ADR-Schein: Eine weitere Zusatzqualifikation ist heute für Berufskraftfahrer/-innen praktisch unverzichtbar: der sogenannte Gefahrgut-Schein (ADR-Schein). Hunderte Tonnen Gefahrgüter werden jedes Jahr in Deutschland befördert, etwa die Hälfte davon im Straßengüterverkehr. Um den Gefahren vorzubeugen, die mit der Beförderung gefährlicher Güter verbunden sind, hat der Gesetzgeber umfangreiche Vorschriften erlassen. Wer Gefahrgut auf der Straße transportiert, muss durch den ADR-Schein belegen, dass er die für ihn geltenden Regeln kennt und anwenden kann. Den ADR-Schein kannst Du durch die Teilnahme an einem Basiskurs mit anschließender Prüfung durch die Handelskammer erwerben. Der ADR-Schein ist fünf Jahre gültig. Wer Gefahrgut in Tankfahrzeugen oder explosive Stoffe transportieren will, muss an zusätzlichen Kursen teilnehmen.

Ausbildungsorte

Die Ausbildung zum Führerschein der Klassen C und CE, die beschleunigte Grundqualifikation und den evtl. benötigten ADR-Schein findet bei einem Bildungszentrum für Verkehr in deiner Nähe statt. Ein notwendiges Einsatztraining wirst Du in Transport- und Logistikunternehmen absolvieren. Die Kosten für die Ausbildung trägt Dein Ausbildungsbetrieb oder die Agentur für Arbeit.

Was verdiene ich?

Als EU-Berufskraftfahrer erhältst Du einen Monatslohn von ca. 1.900,00 €. Es werden Deine täglichen Auslagen durch Spesen von max. 24,00 € je Tag übernommen. (Stand: Feb.2013)
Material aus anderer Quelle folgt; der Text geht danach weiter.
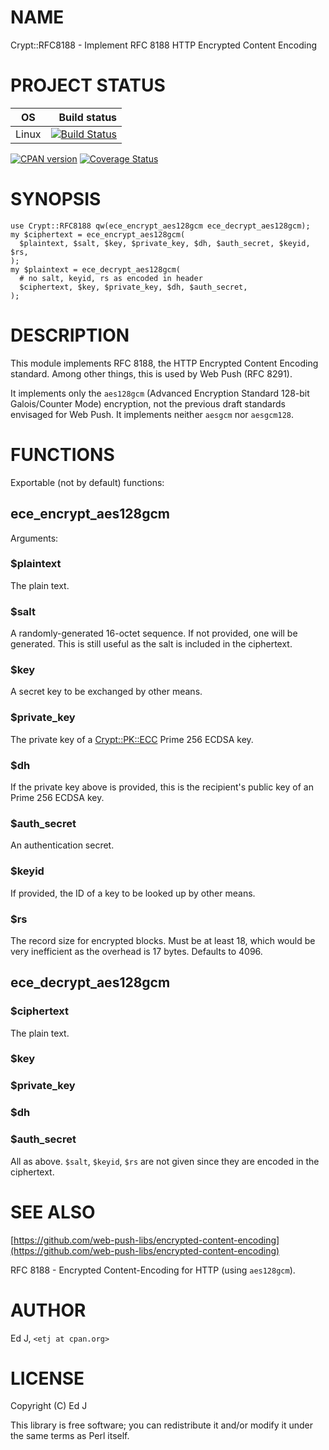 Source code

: # NAME

Crypt::RFC8188 - Implement RFC 8188 HTTP Encrypted Content Encoding

# PROJECT STATUS

| OS      |  Build status |
|:-------:|--------------:|
| Linux   | [![Build Status](https://travis-ci.org/mohawk2/Crypt-RFC8188.svg?branch=master)](https://travis-ci.org/mohawk2/Crypt-RFC8188) |

[![CPAN version](https://badge.fury.io/pl/Crypt-RFC8188.svg)](https://metacpan.org/pod/Crypt-RFC8188) [![Coverage Status](https://coveralls.io/repos/github/mohawk2/Crypt-RFC8188/badge.svg?branch=master)](https://coveralls.io/github/mohawk2/Crypt-RFC8188?branch=master)

# SYNOPSIS

    use Crypt::RFC8188 qw(ece_encrypt_aes128gcm ece_decrypt_aes128gcm);
    my $ciphertext = ece_encrypt_aes128gcm(
      $plaintext, $salt, $key, $private_key, $dh, $auth_secret, $keyid, $rs,
    );
    my $plaintext = ece_decrypt_aes128gcm(
      # no salt, keyid, rs as encoded in header
      $ciphertext, $key, $private_key, $dh, $auth_secret,
    );

# DESCRIPTION

This module implements RFC 8188, the HTTP Encrypted Content Encoding
standard. Among other things, this is used by Web Push (RFC 8291).

It implements only the `aes128gcm` (Advanced Encryption Standard
128-bit Galois/Counter Mode) encryption, not the previous draft standards
envisaged for Web Push. It implements neither `aesgcm` nor `aesgcm128`.

# FUNCTIONS

Exportable (not by default) functions:

## ece\_encrypt\_aes128gcm

Arguments:

### $plaintext

The plain text.

### $salt

A randomly-generated 16-octet sequence. If not provided, one will be
generated. This is still useful as the salt is included in the ciphertext.

### $key

A secret key to be exchanged by other means.

### $private\_key

The private key of a [Crypt::PK::ECC](https://metacpan.org/pod/Crypt::PK::ECC) Prime 256 ECDSA key.

### $dh

If the private key above is provided, this is the recipient's public
key of an Prime 256 ECDSA key.

### $auth\_secret

An authentication secret.

### $keyid

If provided, the ID of a key to be looked up by other means.

### $rs

The record size for encrypted blocks. Must be at least 18, which would
be very inefficient as the overhead is 17 bytes. Defaults to 4096.

## ece\_decrypt\_aes128gcm

### $ciphertext

The plain text.

### $key

### $private\_key

### $dh

### $auth\_secret

All as above. `$salt`, `$keyid`, `$rs` are not given since they are
encoded in the ciphertext.

# SEE ALSO

[https://github.com/web-push-libs/encrypted-content-encoding](https://github.com/web-push-libs/encrypted-content-encoding)

RFC 8188 - Encrypted Content-Encoding for HTTP (using `aes128gcm`).

# AUTHOR

Ed J, `<etj at cpan.org>`

# LICENSE

Copyright (C) Ed J

This library is free software; you can redistribute it and/or modify
it under the same terms as Perl itself.
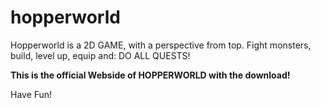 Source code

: # hopperworld
Hopperworld is a 2D GAME, with a perspective from top.
Fight monsters, build, level up, equip and: DO ALL QUESTS!

**This is the official Webside of HOPPERWORLD with the download!**
<div class="green">Have Fun!</div>
<link rel="stylesheet" href="readme.css">
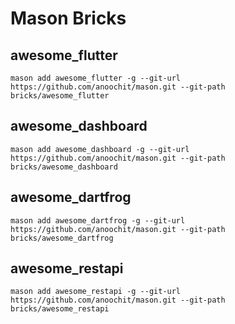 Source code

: # Mason Bricks

## awesome_flutter

`mason add awesome_flutter -g --git-url https://github.com/anoochit/mason.git --git-path bricks/awesome_flutter`

## awesome_dashboard

`mason add awesome_dashboard -g --git-url https://github.com/anoochit/mason.git --git-path bricks/awesome_dashboard`

## awesome_dartfrog

`mason add awesome_dartfrog -g --git-url https://github.com/anoochit/mason.git --git-path bricks/awesome_dartfrog`

## awesome_restapi

`mason add awesome_restapi -g --git-url https://github.com/anoochit/mason.git --git-path bricks/awesome_restapi`
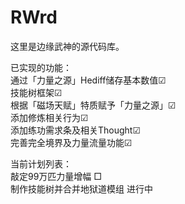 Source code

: # RWrd
这里是边缘武神的源代码库。  
  
已实现的功能：  
通过「力量之源」Hediff储存基本数值☑  
技能树框架☑  
根据「磁场天赋」特质赋予「力量之源」☑   
添加修炼相关行为☑  
添加练功需求条及相关Thought☑  
完善完全境界及力量流量功能☑  
  
当前计划列表：  
敲定99万匹力量增幅 □  
制作技能树并合并地狱道模组 进行中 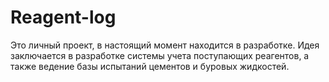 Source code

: # Reagent-log
Это личный проект, в настоящий момент находится в разработке. Идея заключается в разработке системы учета поступающих реагентов, а также ведение базы испытаний цементов и буровых жидкостей.
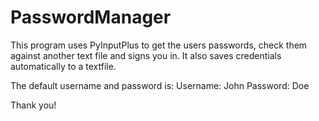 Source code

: # PasswordManager
This program uses PyInputPlus to get the users passwords, check them against another text file and signs you in. It also saves credentials automatically to a textfile.

The default username and password is:
Username: John
Password: Doe

Thank you!
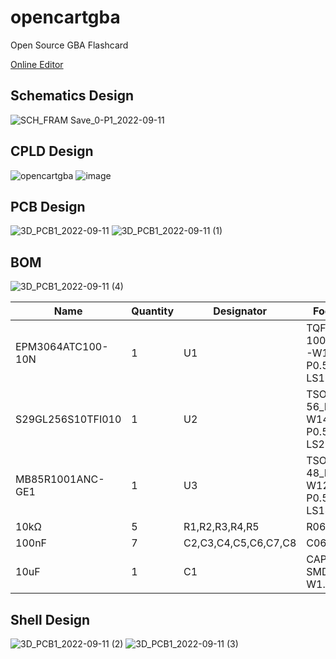 # opencartgba
Open Source GBA Flashcard

[Online Editor](https://oshwhub.com/laqieer/opencartgba)

## Schematics Design

![SCH_FRAM Save_0-P1_2022-09-11](https://user-images.githubusercontent.com/8841957/189497835-9204c0b3-5248-4671-a091-f4bfaaa919e6.svg)

## CPLD Design

![opencartgba](https://user-images.githubusercontent.com/8841957/189177130-217fa861-5370-4174-81e3-7c134ec1b9cf.png)
![image](https://user-images.githubusercontent.com/8841957/189181138-3822c6ba-0c7e-4301-9e1a-afbbf37821b4.png)

## PCB Design

![3D_PCB1_2022-09-11](https://user-images.githubusercontent.com/8841957/189497846-63b8bf31-1949-4779-8fc4-9bf090cba219.png)
![3D_PCB1_2022-09-11 (1)](https://user-images.githubusercontent.com/8841957/189497849-1065234c-894d-4835-8533-e59f4002db1a.png)

## BOM

![3D_PCB1_2022-09-11 (4)](https://user-images.githubusercontent.com/8841957/189508536-880b6f3f-0f4d-464e-93c0-b9593a06c6dc.png)

|Name             |Quantity|Designator          |Footprint                           |Pins|Datasheet                                                                                             |
|-----------------|--------|--------------------|------------------------------------|----|------------------------------------------------------------------------------------------------------|
|EPM3064ATC100-10N|1       |U1                  |TQFP-100_L14.0-W14.0-P0.50-LS16.0-BL|100 |[PDF](https://atta.szlcsc.com/upload/public/pdf/source/20140723/1457707156998.pdf)                           |
|S29GL256S10TFI010|1       |U2                  |TSOP-56_L18.4-W14.0-P0.50-LS20.0-TL |56  |[PDF](https://atta.szlcsc.com/upload/public/pdf/source/20201109/C914940_4A5E28132C9BE0EE19A790F58F84C86D.pdf)|
|MB85R1001ANC-GE1 |1       |U3                  |TSOP-48_L12.4-W12.2-P0.50-LS14.0-BL |48  |[PDF](https://atta.szlcsc.com/upload/public/pdf/source/20170821/C126736_1503303359319901614.pdf)             |
|10kΩ             |5       |R1,R2,R3,R4,R5      |R0603                               |2   |[PDF](https://atta.szlcsc.com/upload/public/pdf/source/20190415/C188363_433BF05B6FB8F7A0F5F35A3E4390C55A.pdf)|
|100nF            |7       |C2,C3,C4,C5,C6,C7,C8|C0603                               |2   |                                                                                                      |
|10uF             |1       |C1                  |CAP-SMD_L2.0-W1.3-FD                |2   |                                                                                                      |

## Shell Design

![3D_PCB1_2022-09-11 (2)](https://user-images.githubusercontent.com/8841957/189497858-0fac3b5a-6d8b-43a7-89ac-a9746822c3f3.png)
![3D_PCB1_2022-09-11 (3)](https://user-images.githubusercontent.com/8841957/189497861-6610d79e-9ca2-4e90-9711-c06836627dc2.png)

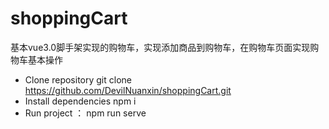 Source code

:# shoppingCart
基本vue3.0脚手架实现的购物车，实现添加商品到购物车，在购物车页面实现购物车基本操作
* Clone repository git clone https://github.com/DevilNuanxin/shoppingCart.git
* Install dependencies npm i
* Run project ： npm run serve
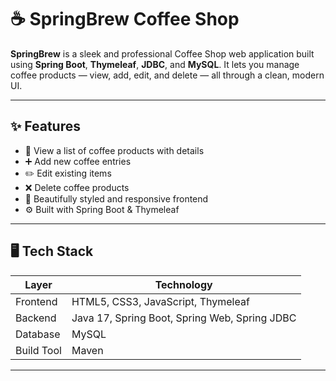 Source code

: # ☕ SpringBrew Coffee Shop

**SpringBrew** is a sleek and professional Coffee Shop web application built using **Spring Boot**, **Thymeleaf**, **JDBC**, and **MySQL**. It lets you manage coffee products — view, add, edit, and delete — all through a clean, modern UI.

---

## ✨ Features

- 🧾 View a list of coffee products with details
- ➕ Add new coffee entries
- ✏️ Edit existing items
- ❌ Delete coffee products
- 🎨 Beautifully styled and responsive frontend
- ⚙️ Built with Spring Boot & Thymeleaf

---

## 🖥️ Tech Stack

| Layer      | Technology                         |
|------------|-------------------------------------|
| Frontend   | HTML5, CSS3, JavaScript, Thymeleaf |
| Backend    | Java 17, Spring Boot, Spring Web, Spring JDBC |
| Database   | MySQL                              |
| Build Tool | Maven                              |

---
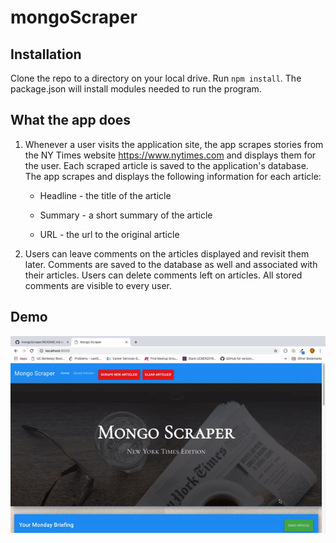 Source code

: # mongoScraper

## Installation

Clone the repo to a directory on your local drive.  Run `npm install`. The package.json will install modules needed to run the program.

## What the app does

  1. Whenever a user visits the application site, the app scrapes stories from the NY Times website https://www.nytimes.com and displays them for the user. Each scraped article is saved to the application's database. The app scrapes and displays the following information for each article:

     * Headline - the title of the article

     * Summary - a short summary of the article

     * URL - the url to the original article

  2. Users can leave comments on the articles displayed and revisit them later. Comments are saved to the database as well and associated with their articles. Users can delete comments left on articles. All stored comments are visible to every user.
  
  ## Demo
 
  ![demo video](https://github.com/gtresquire/mongoScraper/blob/master/public/assets/video/scraper.gif "Demo")
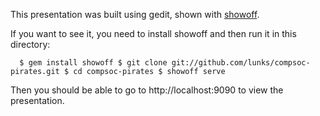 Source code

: 
This presentation was built using gedit, shown with [showoff](http://github.com/schacon/showoff).

If you want to see it, you need to install showoff and then run
it in this directory:

`  $ gem install showoff
  $ git clone git://github.com/lunks/compsoc-pirates.git
  $ cd compsoc-pirates
  $ showoff serve`

Then you should be able to go to http://localhost:9090 to view the
presentation.
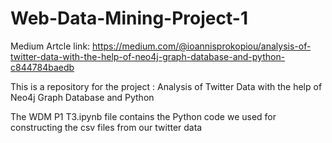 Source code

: # Web-Data-Mining-Project-1
Medium Artcle link: https://medium.com/@ioannisprokopiou/analysis-of-twitter-data-with-the-help-of-neo4j-graph-database-and-python-c844784baedb

This is a repository for the project : Analysis of Twitter Data with the help of Neo4j Graph Database and Python

The WDM P1 T3.ipynb file contains the Python code we used for constructing the csv files from our twitter data 
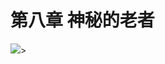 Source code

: # 第八章  神秘的老者

<img src="https://ss0.bdstatic.com/70cFvHSh_Q1YnxGkpoWK1HF6hhy/it/u=1636458269,3034530881&fm=26&gp=0.jpg">> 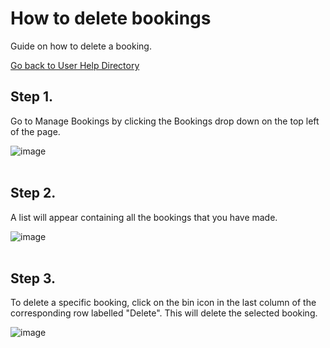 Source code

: # How to delete bookings
Guide on how to delete a booking.

[Go back to User Help Directory](user_directory.md)

## Step 1.

Go to Manage Bookings by clicking the Bookings drop down on the top left of the page.

![image](https://user-images.githubusercontent.com/88474382/136699618-4b6311e6-0c27-4f24-b88e-e26e488babf2.png)
<br><br>

## Step 2. 

A list will appear containing all the bookings that you have made.

![image](https://user-images.githubusercontent.com/88474382/136699632-09d85c22-1bdf-4a1c-b450-0f078de33b90.png)
<br><br>
 
## Step 3.

To delete a specific booking, click on the bin icon in the last column of the corresponding row labelled "Delete". This will delete the selected booking.

![image](https://user-images.githubusercontent.com/88474382/136699701-19a1882b-f3b5-418f-a4f2-315d5a116d4f.png)
<br><br>
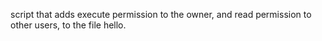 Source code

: script that adds execute permission to the owner, and read permission to other users, to the file hello.
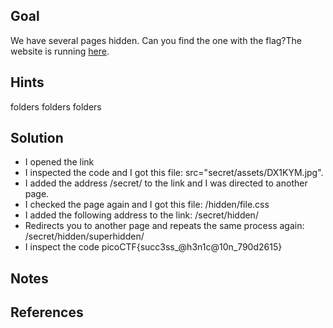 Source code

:## Goal
We have several pages hidden. Can you find the one with the flag?The website is running [here](http://saturn.picoctf.net:64727/).
## Hints
folders folders folders
## Solution
+ I opened the link
+ I inspected the code and I got this file: src="secret/assets/DX1KYM.jpg".
+ I added the address /secret/ to the link and I was directed to another page.
+ I checked the page again and I got this file: /hidden/file.css
+ I added the following address to the link: /secret/hidden/
+ Redirects you to another page and repeats the same process again: /secret/hidden/superhidden/
+ I inspect the code 
	picoCTF{succ3ss_@h3n1c@10n_790d2615}
## Notes

## References
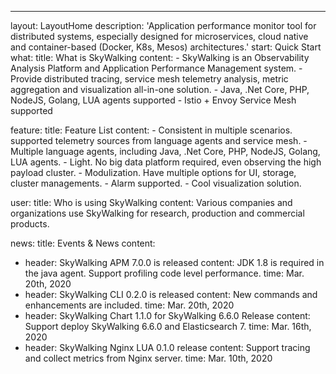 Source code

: ---
layout: LayoutHome
description: 'Application performance monitor tool for distributed systems, especially designed for microservices, cloud native and container-based (Docker, K8s, Mesos) architectures.'
start: Quick Start
what:
  title: What is SkyWalking
  content:
    - SkyWalking is an Observability Analysis Platform and Application Performance Management system.
    - Provide distributed tracing, service mesh telemetry analysis, metric aggregation and visualization all-in-one solution.
    - Java, .Net Core, PHP, NodeJS, Golang, LUA agents supported
    - Istio + Envoy Service Mesh supported

feature:
  title: Feature List
  content:
    - Consistent in multiple scenarios. supported telemetry sources from language agents and service mesh.
    - Multiple language agents, including Java, .Net Core, PHP, NodeJS, Golang, LUA agents.
    - Light. No big data platform required, even observing the high payload cluster.
    - Modulization. Have multiple options for UI, storage, cluster managements.
    - Alarm supported.
    - Cool visualization solution.

user:
  title: Who is using SkyWalking
  content: Various companies and organizations use SkyWalking for research, production and commercial products.

news:
  title: Events & News
  content:
  - header: SkyWalking APM 7.0.0 is released
    content: JDK 1.8 is required in the java agent. Support profiling code level performance.
    time: Mar. 20th, 2020
  - header: SkyWalking CLI 0.2.0 is released
    content: New commands and enhancements are included.
    time: Mar. 20th, 2020
  - header: SkyWalking Chart 1.1.0 for SkyWalking 6.6.0 Release
    content: Support deploy SkyWalking 6.6.0 and Elasticsearch 7.
    time: Mar. 16th, 2020
  - header: SkyWalking Nginx LUA 0.1.0 release
    content: Support tracing and collect metrics from Nginx server.
    time: Mar. 10th, 2020
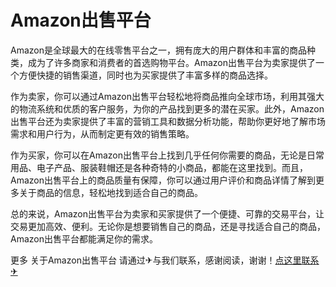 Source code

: # Amazon出售平台

Amazon是全球最大的在线零售平台之一，拥有庞大的用户群体和丰富的商品种类，成为了许多商家和消费者的首选购物平台。Amazon出售平台为卖家提供了一个方便快捷的销售渠道，同时也为买家提供了丰富多样的商品选择。

作为卖家，你可以通过Amazon出售平台轻松地将商品推向全球市场，利用其强大的物流系统和优质的客户服务，为你的产品找到更多的潜在买家。此外，Amazon出售平台还为卖家提供了丰富的营销工具和数据分析功能，帮助你更好地了解市场需求和用户行为，从而制定更有效的销售策略。

作为买家，你可以在Amazon出售平台上找到几乎任何你需要的商品，无论是日常用品、电子产品、服装鞋帽还是各种奇特的小商品，都能在这里找到。而且，Amazon出售平台上的商品质量有保障，你可以通过用户评价和商品详情了解到更多关于商品的信息，轻松地找到适合自己的商品。

总的来说，Amazon出售平台为卖家和买家提供了一个便捷、可靠的交易平台，让交易更加高效、便利。无论你是想要销售自己的商品，还是寻找适合自己的商品，Amazon出售平台都能满足你的需求。

更多 关于Amazon出售平台 请通过✈与我们联系，感谢阅读，谢谢！[点这里联系✈](https://b.k02.cc) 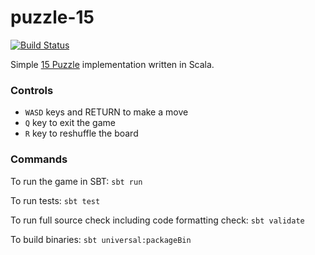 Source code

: # puzzle-15
[![Build Status](https://travis-ci.com/Kambius/puzzle-15.svg?branch=master)](https://travis-ci.com/Kambius/puzzle-15)

Simple [15 Puzzle](https://en.wikipedia.org/wiki/15_puzzle) implementation written in Scala.

### Controls
* `WASD` keys and RETURN to make a move
* `Q` key to exit the game
* `R` key to reshuffle the board 

### Commands
To run the game in SBT:
`sbt run`

To run tests:
`sbt test`

To run full source check including code formatting check:
`sbt validate`

To build binaries:
`sbt universal:packageBin` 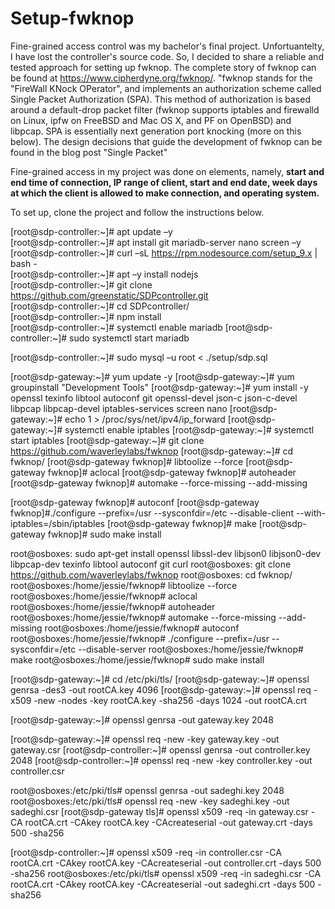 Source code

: # Setup-fwknop
Fine-grained access control was my bachelor's final project. Unfortuantelty, I have lost the controller's source code. So, I decided to share a reliable and tested approach for setting up fwknop.
The complete story of fwknop can be found at https://www.cipherdyne.org/fwknop/. 
"fwknop stands for the "FireWall KNock OPerator", and implements an authorization scheme called Single Packet Authorization (SPA). This method of authorization is based around a default-drop packet filter (fwknop supports iptables and firewalld on Linux, ipfw on FreeBSD and Mac OS X, and PF on OpenBSD) and libpcap. SPA is essentially next generation port knocking (more on this below). The design decisions that guide the development of fwknop can be found in the blog post "Single Packet"

Fine-grained access in my project was done on elements, namely, **start and end time of connection, IP range of client, start and end date, week days at which the client is allowed to make connection, and operating system.**

To set up, clone the project and follow the instructions below. 

[root@sdp-controller:~]# apt update –y  
[root@sdp-controller:~]# apt install git mariadb-server nano screen –y  
[root@sdp-controller:~]# curl –sL https://rpm.nodesource.com/setup_9.x | bash -  
[root@sdp-controller:~]# apt –y install nodejs  
[root@sdp-controller:~]# git clone https://github.com/greenstatic/SDPcontroller.git  
[root@sdp-controller:~]# cd SDPcontroller/  
[root@sdp-controller:~]# npm install  
[root@sdp-controller:~]# systemctl enable mariadb
[root@sdp-controller:~]# sudo systemctl start mariadb

[root@sdp-controller:~]# sudo mysql –u root < ./setup/sdp.sql

[root@sdp-gateway:~]# yum update -y
[root@sdp-gateway:~]# yum groupinstall "Development Tools"
[root@sdp-gateway:~]# yum install -y openssl texinfo libtool autoconf git openssl-devel json-c json-c-devel libpcap libpcap-devel iptables-services screen nano
[root@sdp-gateway:~]# echo 1 > /proc/sys/net/ipv4/ip_forward
[root@sdp-gateway:~]# systemctl enable iptables
[root@sdp-gateway:~]# systemctl start iptables
[root@sdp-gateway:~]# git clone https://github.com/waverleylabs/fwknop
[root@sdp-gateway:~]# cd fwknop/
[root@sdp-gateway fwknop]# libtoolize --force
[root@sdp-gateway fwknop]# aclocal
[root@sdp-gateway fwknop]# autoheader
[root@sdp-gateway fwknop]# automake --force-missing --add-missing

[root@sdp-gateway fwknop]# autoconf
[root@sdp-gateway fwknop]#./configure --prefix=/usr --sysconfdir=/etc --disable-client --with-iptables=/sbin/iptables
[root@sdp-gateway fwknop]# make
[root@sdp-gateway fwknop]# sudo make install


root@osboxes: sudo apt-get install openssl libssl-dev libjson0 libjson0-dev libpcap-dev texinfo libtool autoconf git curl
root@osboxes: git clone https://github.com/waverleylabs/fwknop
root@osboxes: cd fwknop/
root@osboxes:/home/jessie/fwknop# libtoolize --force
root@osboxes:/home/jessie/fwknop# aclocal
root@osboxes:/home/jessie/fwknop# autoheader
root@osboxes:/home/jessie/fwknop# automake --force-missing --add-missing
root@osboxes:/home/jessie/fwknop# autoconf
root@osboxes:/home/jessie/fwknop# ./configure --prefix=/usr --sysconfdir=/etc --disable-server
root@osboxes:/home/jessie/fwknop# make
root@osboxes:/home/jessie/fwknop# sudo make install


[root@sdp-gateway:~]# cd /etc/pki/tls/
[root@sdp-gateway:~]# openssl genrsa -des3 -out rootCA.key 4096
[root@sdp-gateway:~]# openssl req -x509 -new -nodes -key rootCA.key -sha256 -days 1024 -out rootCA.crt

[root@sdp-gateway:~]# openssl genrsa -out gateway.key 2048

[root@sdp-gateway:~]# openssl req -new -key gateway.key -out gateway.csr
[root@sdp-controller:~]# openssl genrsa -out controller.key 2048
[root@sdp-controller:~]# openssl req -new -key controller.key -out controller.csr

root@osboxes:/etc/pki/tls# openssl genrsa -out sadeghi.key 2048
root@osboxes:/etc/pki/tls# openssl req -new -key sadeghi.key -out sadeghi.csr
[root@sdp-gateway tls]# openssl x509 -req -in gateway.csr -CA rootCA.crt -CAkey rootCA.key -CAcreateserial -out gateway.crt -days 500 -sha256

[root@sdp-controller:~]# openssl x509 -req -in controller.csr -CA rootCA.crt -CAkey rootCA.key -CAcreateserial -out controller.crt -days 500 -sha256
root@osboxes:/etc/pki/tls# openssl x509 -req -in sadeghi.csr -CA rootCA.crt -CAkey rootCA.key -CAcreateserial -out sadeghi.crt -days 500 -sha256

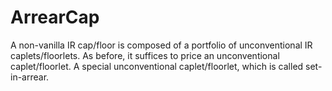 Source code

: # ArrearCap
A non-vanilla IR cap/floor is composed of a portfolio of unconventional IR caplets/floorlets. As before, it suffices to price an unconventional caplet/floorlet.  A special unconventional caplet/floorlet, which is called set-in-arrear.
Deine Karrierechancen nach der Ausbildung

Die mehrjährige Tätigkeit als EU-Berufskraftfahrer/-in bietet Dir viele Möglichkeiten eines weiteren beruflichen Aufstiegs. Mit ausreichender Fahrpraxis kannst Du Karriere in verschiedenste Richtungen machen. Hier einige Beispiele:

  • Aufstiegsfortbildung zum/zur Geprüften Kraftverkehrsmeister/-in (IHK)
  • Disponent/-in
  • Fuhrparkleiter/-in
  • Selbständigkeit als Transportunternehmer/-in

Fazit

In den kommenden Jahren bietet der Arbeitsmarkt im Land Bremen EU-Berufskraftfahrer/-innen ausgezeichnete Beschäftigungsmöglichkeiten, denn gut ausgebildete Fahrer/-innen werden händeringend gesucht. Regionale Verkehrsbildungszentren haben die Ausbildung in diesem Beruf deshalb verstärkt. Wer jetzt einsteigt, ist in Zukunft auf der sicheren Seite.